La necessità di allentare tali tensioni aveva portato alla firma dell'accordo e alla repressione ed espulsione della militanza curda dal Nord della Siria. Adana era stata menzionata già dal presidente russo, Vladimir Putin, durante la visita del collega turco Recep Tayyip Erdogan a Mosca, lo scorso gennaio. Putin aveva citato l'accordo come possibile base per gli sforzi di Ankara di mettere in sicurezza i propri confini e combattere il terrorismo, creando una safe zone.
Il Trattato - ancora in vigore e per il quale Damasco espulse il leader del Pkk Abdullah Ocalan, - prevede non solo l'espulsione dei terroristi, ma anche che le truppe turche possano entrare nel territorio della Siria fino a un massimo di 10 chilometri, per condurre operazioni anti-terrorismo, ma non dà loro il diritto di rimanere in modo permanente sul territorio siriano.
Rispolverando Adana, il Cremlino mira a incoraggiare la Turchia a tornare al dialogo con il regime di Damasco che, grazie al peso di Mosca, è destinato a prendere il controllo dei territori in mano ai curdi del Ypg, prima del ritiro Usa, (così come della altre aree liberate dai turchi con le operazioni del 2017 e 2018).
Allo stesso tempo, col riferimento al Trattato del 1998, la Russia vuole assicurarsi che le azioni di Ankara siano circoscritte solo a questioni di sicurezza dei confini e manda anche un messaggio ai militanti curdi, incoraggiandoli a collaborare col regime.

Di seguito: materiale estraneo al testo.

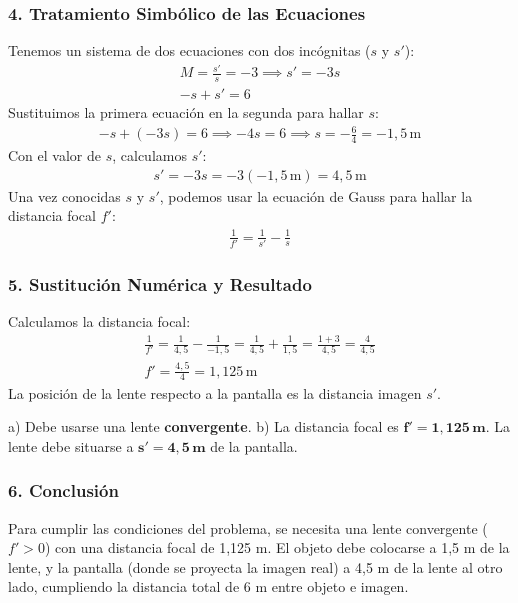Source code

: \subsubsection*{4. Tratamiento Simbólico de las Ecuaciones}
Tenemos un sistema de dos ecuaciones con dos incógnitas ($s$ y $s'$):
\begin{gather}
    M = \frac{s'}{s} = -3 \implies s' = -3s \\
    -s + s' = 6
\end{gather}
Sustituimos la primera ecuación en la segunda para hallar $s$:
\begin{gather}
    -s + (-3s) = 6 \implies -4s = 6 \implies s = -\frac{6}{4} = -1,5\,\text{m}
\end{gather}
Con el valor de $s$, calculamos $s'$:
\begin{gather}
    s' = -3s = -3(-1,5\,\text{m}) = 4,5\,\text{m}
\end{gather}
Una vez conocidas $s$ y $s'$, podemos usar la ecuación de Gauss para hallar la distancia focal $f'$:
\begin{gather}
    \frac{1}{f'} = \frac{1}{s'} - \frac{1}{s}
\end{gather}

\subsubsection*{5. Sustitución Numérica y Resultado}
Calculamos la distancia focal:
\begin{gather}
    \frac{1}{f'} = \frac{1}{4,5} - \frac{1}{-1,5} = \frac{1}{4,5} + \frac{1}{1,5} = \frac{1+3}{4,5} = \frac{4}{4,5} \\
    f' = \frac{4,5}{4} = 1,125\,\text{m}
\end{gather}
La posición de la lente respecto a la pantalla es la distancia imagen $s'$.
\begin{cajaresultado}
a) Debe usarse una lente \textbf{convergente}.
b) La distancia focal es $\boldsymbol{f' = 1,125\,\textbf{m}}$. La lente debe situarse a $\boldsymbol{s' = 4,5\,\textbf{m}}$ de la pantalla.
\end{cajaresultado}

\subsubsection*{6. Conclusión}
\begin{cajaconclusion}
Para cumplir las condiciones del problema, se necesita una lente convergente ($f'>0$) con una distancia focal de 1,125 m. El objeto debe colocarse a 1,5 m de la lente, y la pantalla (donde se proyecta la imagen real) a 4,5 m de la lente al otro lado, cumpliendo la distancia total de 6 m entre objeto e imagen.
\end{cajaconclusion}
\newpage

La domanda che in molti si fanno ora è se Damasco sarà disposta - nel rispetto di Adana - a riconoscere il Ypg un gruppo terrorista (come fa la Turchia), espellere i suoi leader e chiudere i loro campi come fece allora col Pkk e il suo numero uno, Abdullah Ocalan, nel quadro dell'accordo di Adana. Se i militanti curdi verranno inglobati nell'esercito siriano, questo rappresenterebbe ancora un elemento di preoccupazione per Ankara.